## Extracted information
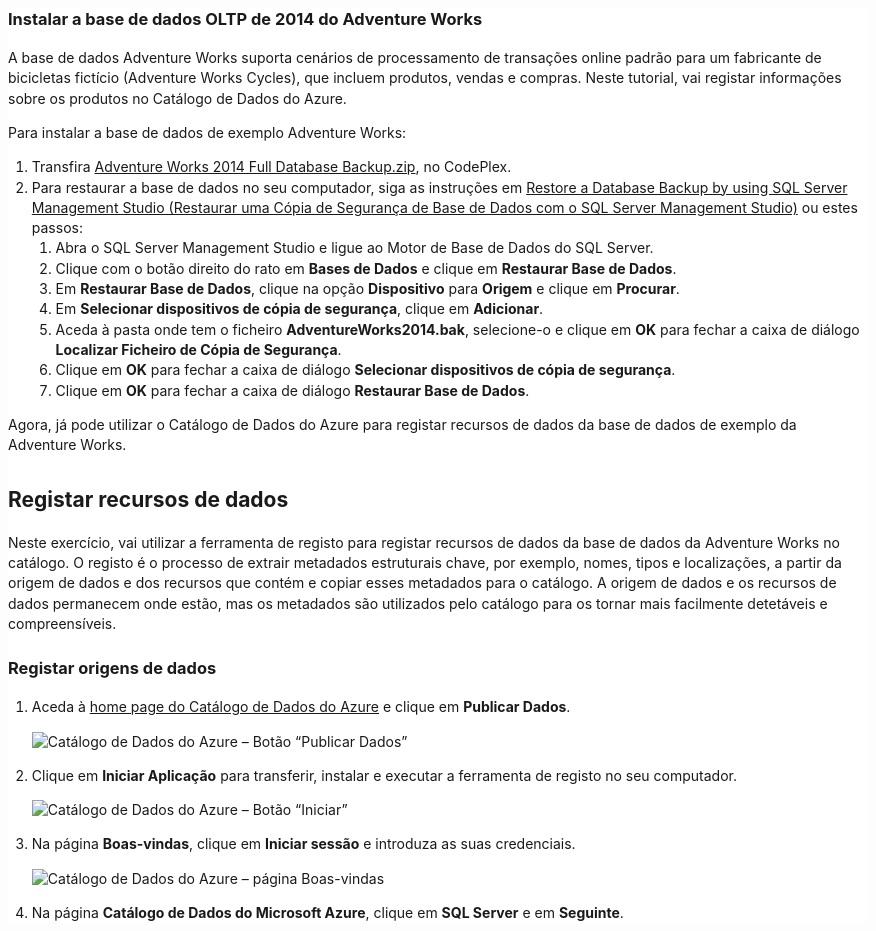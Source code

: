 ### <a name="install-the-adventure-works-2014-oltp-database"></a>Instalar a base de dados OLTP de 2014 do Adventure Works
A base de dados Adventure Works suporta cenários de processamento de transações online padrão para um fabricante de bicicletas fictício (Adventure Works Cycles), que incluem produtos, vendas e compras. Neste tutorial, vai registar informações sobre os produtos no Catálogo de Dados do Azure.

Para instalar a base de dados de exemplo Adventure Works:

1. Transfira [Adventure Works 2014 Full Database Backup.zip](https://msftdbprodsamples.codeplex.com/downloads/get/880661), no CodePlex.
2. Para restaurar a base de dados no seu computador, siga as instruções em [Restore a Database Backup by using SQL Server Management Studio (Restaurar uma Cópia de Segurança de Base de Dados com o SQL Server Management Studio)](http://msdn.microsoft.com/library/ms177429.aspx) ou estes passos:
   1. Abra o SQL Server Management Studio e ligue ao Motor de Base de Dados do SQL Server.
   2. Clique com o botão direito do rato em **Bases de Dados** e clique em **Restaurar Base de Dados**.
   3. Em **Restaurar Base de Dados**, clique na opção **Dispositivo** para **Origem** e clique em **Procurar**.
   4. Em **Selecionar dispositivos de cópia de segurança**, clique em **Adicionar**.
   5. Aceda à pasta onde tem o ficheiro **AdventureWorks2014.bak**, selecione-o e clique em **OK** para fechar a caixa de diálogo **Localizar Ficheiro de Cópia de Segurança**.
   6. Clique em **OK** para fechar a caixa de diálogo **Selecionar dispositivos de cópia de segurança**.    
   7. Clique em **OK** para fechar a caixa de diálogo **Restaurar Base de Dados**.

Agora, já pode utilizar o Catálogo de Dados do Azure para registar recursos de dados da base de dados de exemplo da Adventure Works.

## <a name="register-data-assets"></a>Registar recursos de dados
Neste exercício, vai utilizar a ferramenta de registo para registar recursos de dados da base de dados da Adventure Works no catálogo. O registo é o processo de extrair metadados estruturais chave, por exemplo, nomes, tipos e localizações, a partir da origem de dados e dos recursos que contém e copiar esses metadados para o catálogo. A origem de dados e os recursos de dados permanecem onde estão, mas os metadados são utilizados pelo catálogo para os tornar mais facilmente detetáveis e compreensíveis.

### <a name="register-a-data-source"></a>Registar origens de dados
1. Aceda à [home page do Catálogo de Dados do Azure](http://azuredatacatalog.com) e clique em **Publicar Dados**.
   
   ![Catálogo de Dados do Azure – Botão “Publicar Dados”](media/data-catalog-get-started/data-catalog-publish-data.png)
2. Clique em **Iniciar Aplicação** para transferir, instalar e executar a ferramenta de registo no seu computador.
   
   ![Catálogo de Dados do Azure – Botão “Iniciar”](media/data-catalog-get-started/data-catalog-launch-application.png)
3. Na página **Boas-vindas**, clique em **Iniciar sessão** e introduza as suas credenciais.     
   
    ![Catálogo de Dados do Azure – página Boas-vindas](media/data-catalog-get-started/data-catalog-welcome-dialog.png)
4. Na página **Catálogo de Dados do Microsoft Azure**, clique em **SQL Server** e em **Seguinte**.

## What to do
Could you copy the listing above exactly, without its pictures?

## Response below
Source code

: ### <a name="install-the-adventure-works-2014-oltp-database"></a>Instalar a base de dados OLTP de 2014 do Adventure Works
A base de dados Adventure Works suporta cenários de processamento de transações online padrão para um fabricante de bicicletas fictício (Adventure Works Cycles), que incluem produtos, vendas e compras. Neste tutorial, vai registar informações sobre os produtos no Catálogo de Dados do Azure.

Para instalar a base de dados de exemplo Adventure Works:

1. Transfira [Adventure Works 2014 Full Database Backup.zip](https://msftdbprodsamples.codeplex.com/downloads/get/880661), no CodePlex.
2. Para restaurar a base de dados no seu computador, siga as instruções em [Restore a Database Backup by using SQL Server Management Studio (Restaurar uma Cópia de Segurança de Base de Dados com o SQL Server Management Studio)](http://msdn.microsoft.com/library/ms177429.aspx) ou estes passos:
   1. Abra o SQL Server Management Studio e ligue ao Motor de Base de Dados do SQL Server.
   2. Clique com o botão direito do rato em **Bases de Dados** e clique em **Restaurar Base de Dados**.
   3. Em **Restaurar Base de Dados**, clique na opção **Dispositivo** para **Origem** e clique em **Procurar**.
   4. Em **Selecionar dispositivos de cópia de segurança**, clique em **Adicionar**.
   5. Aceda à pasta onde tem o ficheiro **AdventureWorks2014.bak**, selecione-o e clique em **OK** para fechar a caixa de diálogo **Localizar Ficheiro de Cópia de Segurança**.
   6. Clique em **OK** para fechar a caixa de diálogo **Selecionar dispositivos de cópia de segurança**.    
   7. Clique em **OK** para fechar a caixa de diálogo **Restaurar Base de Dados**.

Agora, já pode utilizar o Catálogo de Dados do Azure para registar recursos de dados da base de dados de exemplo da Adventure Works.

## <a name="register-data-assets"></a>Registar recursos de dados
Neste exercício, vai utilizar a ferramenta de registo para registar recursos de dados da base de dados da Adventure Works no catálogo. O registo é o processo de extrair metadados estruturais chave, por exemplo, nomes, tipos e localizações, a partir da origem de dados e dos recursos que contém e copiar esses metadados para o catálogo. A origem de dados e os recursos de dados permanecem onde estão, mas os metadados são utilizados pelo catálogo para os tornar mais facilmente detetáveis e compreensíveis.

### <a name="register-a-data-source"></a>Registar origens de dados
1. Aceda à [home page do Catálogo de Dados do Azure](http://azuredatacatalog.com) e clique em **Publicar Dados**.
   
   ![Catálogo de Dados do Azure – Botão “Publicar Dados”](media/data-catalog-get-started/data-catalog-publish-data.png)
2. Clique em **Iniciar Aplicação** para transferir, instalar e executar a ferramenta de registo no seu computador.
   
   ![Catálogo de Dados do Azure – Botão “Iniciar”](media/data-catalog-get-started/data-catalog-launch-application.png)
3. Na página **Boas-vindas**, clique em **Iniciar sessão** e introduza as suas credenciais.     
   
    ![Catálogo de Dados do Azure – página Boas-vindas](media/data-catalog-get-started/data-catalog-welcome-dialog.png)
4. Na página **Catálogo de Dados do Microsoft Azure**, clique em **SQL Server** e em **Seguinte**.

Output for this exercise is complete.